### Description of the task
Line by line, output the material without altering anything.

### Supplied data
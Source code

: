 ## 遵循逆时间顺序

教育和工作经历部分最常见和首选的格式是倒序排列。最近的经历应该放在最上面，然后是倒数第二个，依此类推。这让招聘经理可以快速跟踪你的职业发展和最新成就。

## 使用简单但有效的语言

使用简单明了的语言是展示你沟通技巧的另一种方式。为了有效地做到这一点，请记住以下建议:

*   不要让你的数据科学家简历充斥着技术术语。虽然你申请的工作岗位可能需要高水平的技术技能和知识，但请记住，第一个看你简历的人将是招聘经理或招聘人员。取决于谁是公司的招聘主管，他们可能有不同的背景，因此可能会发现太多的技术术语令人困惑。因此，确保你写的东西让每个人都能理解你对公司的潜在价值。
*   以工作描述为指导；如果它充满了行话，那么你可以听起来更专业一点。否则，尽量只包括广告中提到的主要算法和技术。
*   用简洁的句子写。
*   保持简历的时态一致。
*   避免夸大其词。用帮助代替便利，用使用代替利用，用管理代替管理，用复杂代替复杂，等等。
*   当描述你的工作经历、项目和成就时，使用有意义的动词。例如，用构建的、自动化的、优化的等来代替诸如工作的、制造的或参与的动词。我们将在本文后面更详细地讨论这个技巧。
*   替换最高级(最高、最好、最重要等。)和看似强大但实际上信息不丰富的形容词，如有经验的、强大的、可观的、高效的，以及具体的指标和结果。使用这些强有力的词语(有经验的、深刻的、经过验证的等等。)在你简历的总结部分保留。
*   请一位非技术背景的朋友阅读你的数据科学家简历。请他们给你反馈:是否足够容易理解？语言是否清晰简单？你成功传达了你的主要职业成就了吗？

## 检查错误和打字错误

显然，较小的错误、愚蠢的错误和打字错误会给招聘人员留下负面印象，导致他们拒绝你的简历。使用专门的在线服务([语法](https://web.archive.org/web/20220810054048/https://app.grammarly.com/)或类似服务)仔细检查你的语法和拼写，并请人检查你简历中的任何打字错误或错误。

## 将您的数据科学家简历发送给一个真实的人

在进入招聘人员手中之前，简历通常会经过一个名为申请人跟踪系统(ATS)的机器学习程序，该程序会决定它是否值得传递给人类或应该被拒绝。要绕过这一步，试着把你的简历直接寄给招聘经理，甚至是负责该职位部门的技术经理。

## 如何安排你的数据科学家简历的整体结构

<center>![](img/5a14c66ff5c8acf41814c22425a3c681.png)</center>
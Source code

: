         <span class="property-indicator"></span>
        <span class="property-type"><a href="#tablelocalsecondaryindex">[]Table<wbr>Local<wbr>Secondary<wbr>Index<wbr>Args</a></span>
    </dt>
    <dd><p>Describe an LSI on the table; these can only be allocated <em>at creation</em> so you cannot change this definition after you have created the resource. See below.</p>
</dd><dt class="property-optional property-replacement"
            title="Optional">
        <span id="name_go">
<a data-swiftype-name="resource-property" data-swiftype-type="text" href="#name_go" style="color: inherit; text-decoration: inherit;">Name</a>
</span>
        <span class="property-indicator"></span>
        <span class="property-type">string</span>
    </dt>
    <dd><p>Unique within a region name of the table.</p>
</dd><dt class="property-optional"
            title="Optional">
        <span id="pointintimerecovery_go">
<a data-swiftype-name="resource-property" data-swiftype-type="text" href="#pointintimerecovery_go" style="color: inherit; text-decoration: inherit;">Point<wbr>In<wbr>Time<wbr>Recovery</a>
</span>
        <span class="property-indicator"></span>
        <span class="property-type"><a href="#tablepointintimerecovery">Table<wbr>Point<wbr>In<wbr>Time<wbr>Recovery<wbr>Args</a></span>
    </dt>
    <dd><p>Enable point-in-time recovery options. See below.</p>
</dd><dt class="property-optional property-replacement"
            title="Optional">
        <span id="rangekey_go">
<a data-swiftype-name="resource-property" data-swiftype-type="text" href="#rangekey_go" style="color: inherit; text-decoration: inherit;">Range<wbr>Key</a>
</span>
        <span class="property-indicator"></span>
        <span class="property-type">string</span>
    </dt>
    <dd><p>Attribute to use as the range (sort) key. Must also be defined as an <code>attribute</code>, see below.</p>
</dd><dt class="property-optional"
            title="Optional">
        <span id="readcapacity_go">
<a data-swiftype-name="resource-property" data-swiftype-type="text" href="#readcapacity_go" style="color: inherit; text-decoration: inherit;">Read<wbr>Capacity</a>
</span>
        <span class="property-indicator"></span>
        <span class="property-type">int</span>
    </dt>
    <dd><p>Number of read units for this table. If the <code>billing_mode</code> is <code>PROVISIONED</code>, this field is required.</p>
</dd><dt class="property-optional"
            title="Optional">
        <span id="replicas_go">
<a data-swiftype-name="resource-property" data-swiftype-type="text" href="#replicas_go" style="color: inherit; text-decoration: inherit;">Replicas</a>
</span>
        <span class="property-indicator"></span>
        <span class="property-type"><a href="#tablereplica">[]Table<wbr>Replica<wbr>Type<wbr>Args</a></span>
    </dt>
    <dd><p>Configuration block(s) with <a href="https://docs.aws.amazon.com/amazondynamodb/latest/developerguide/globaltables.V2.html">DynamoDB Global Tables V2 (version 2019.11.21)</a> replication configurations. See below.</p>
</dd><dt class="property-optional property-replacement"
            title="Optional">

### Output for this exercise
Source code

: ## 遵循逆时间顺序

教育和工作经历部分最常见和首选的格式是倒序排列。最近的经历应该放在最上面，然后是倒数第二个，依此类推。这让招聘经理可以快速跟踪你的职业发展和最新成就。

## 使用简单但有效的语言

使用简单明了的语言是展示你沟通技巧的另一种方式。为了有效地做到这一点，请记住以下建议:

*   不要让你的数据科学家简历充斥着技术术语。虽然你申请的工作岗位可能需要高水平的技术技能和知识，但请记住，第一个看你简历的人将是招聘经理或招聘人员。取决于谁是公司的招聘主管，他们可能有不同的背景，因此可能会发现太多的技术术语令人困惑。因此，确保你写的东西让每个人都能理解你对公司的潜在价值。
*   以工作描述为指导；如果它充满了行话，那么你可以听起来更专业一点。否则，尽量只包括广告中提到的主要算法和技术。
*   用简洁的句子写。
*   保持简历的时态一致。
*   避免夸大其词。用帮助代替便利，用使用代替利用，用管理代替管理，用复杂代替复杂，等等。
*   当描述你的工作经历、项目和成就时，使用有意义的动词。例如，用构建的、自动化的、优化的等来代替诸如工作的、制造的或参与的动词。我们将在本文后面更详细地讨论这个技巧。
*   替换最高级(最高、最好、最重要等。)和看似强大但实际上信息不丰富的形容词，如有经验的、强大的、可观的、高效的，以及具体的指标和结果。使用这些强有力的词语(有经验的、深刻的、经过验证的等等。)在你简历的总结部分保留。
*   请一位非技术背景的朋友阅读你的数据科学家简历。请他们给你反馈:是否足够容易理解？语言是否清晰简单？你成功传达了你的主要职业成就了吗？

## 检查错误和打字错误

显然，较小的错误、愚蠢的错误和打字错误会给招聘人员留下负面印象，导致他们拒绝你的简历。使用专门的在线服务([语法](https://web.archive.org/web/20220810054048/https://app.grammarly.com/)或类似服务)仔细检查你的语法和拼写，并请人检查你简历中的任何打字错误或错误。

## 将您的数据科学家简历发送给一个真实的人

在进入招聘人员手中之前，简历通常会经过一个名为申请人跟踪系统(ATS)的机器学习程序，该程序会决定它是否值得传递给人类或应该被拒绝。要绕过这一步，试着把你的简历直接寄给招聘经理，甚至是负责该职位部门的技术经理。

## 如何安排你的数据科学家简历的整体结构

<center>![](img/5a14c66ff5c8acf41814c22425a3c681.png)</center>
Source code

:         <span class="property-indicator"></span>
        <span class="property-type"><a href="#tablelocalsecondaryindex">[]Table<wbr>Local<wbr>Secondary<wbr>Index<wbr>Args</a></span>
    </dt>
    <dd><p>Describe an LSI on the table; these can only be allocated <em>at creation</em> so you cannot change this definition after you have created the resource. See below.</p>
</dd><dt class="property-optional property-replacement"
            title="Optional">
        <span id="name_go">
<a data-swiftype-name="resource-property" data-swiftype-type="text" href="#name_go" style="color: inherit; text-decoration: inherit;">Name</a>
</span>
        <span class="property-indicator"></span>
        <span class="property-type">string</span>
    </dt>
    <dd><p>Unique within a region name of the table.</p>
</dd><dt class="property-optional"
            title="Optional">
        <span id="pointintimerecovery_go">
<a data-swiftype-name="resource-property" data-swiftype-type="text" href="#pointintimerecovery_go" style="color: inherit; text-decoration: inherit;">Point<wbr>In<wbr>Time<wbr>Recovery</a>
</span>
        <span class="property-indicator"></span>
        <span class="property-type"><a href="#tablepointintimerecovery">Table<wbr>Point<wbr>In<wbr>Time<wbr>Recovery<wbr>Args</a></span>
    </dt>
    <dd><p>Enable point-in-time recovery options. See below.</p>
</dd><dt class="property-optional property-replacement"
            title="Optional">
        <span id="rangekey_go">
<a data-swiftype-name="resource-property" data-swiftype-type="text" href="#rangekey_go" style="color: inherit; text-decoration: inherit;">Range<wbr>Key</a>
</span>
        <span class="property-indicator"></span>
        <span class="property-type">string</span>
    </dt>
    <dd><p>Attribute to use as the range (sort) key. Must also be defined as an <code>attribute</code>, see below.</p>
</dd><dt class="property-optional"
            title="Optional">
        <span id="readcapacity_go">
<a data-swiftype-name="resource-property" data-swiftype-type="text" href="#readcapacity_go" style="color: inherit; text-decoration: inherit;">Read<wbr>Capacity</a>
</span>
        <span class="property-indicator"></span>
        <span class="property-type">int</span>
    </dt>
    <dd><p>Number of read units for this table. If the <code>billing_mode</code> is <code>PROVISIONED</code>, this field is required.</p>
</dd><dt class="property-optional"
            title="Optional">
        <span id="replicas_go">
<a data-swiftype-name="resource-property" data-swiftype-type="text" href="#replicas_go" style="color: inherit; text-decoration: inherit;">Replicas</a>
</span>
        <span class="property-indicator"></span>
        <span class="property-type"><a href="#tablereplica">[]Table<wbr>Replica<wbr>Type<wbr>Args</a></span>
    </dt>
    <dd><p>Configuration block(s) with <a href="https://docs.aws.amazon.com/amazondynamodb/latest/developerguide/globaltables.V2.html">DynamoDB Global Tables V2 (version 2019.11.21)</a> replication configurations. See below.</p>
</dd><dt class="property-optional property-replacement"
            title="Optional">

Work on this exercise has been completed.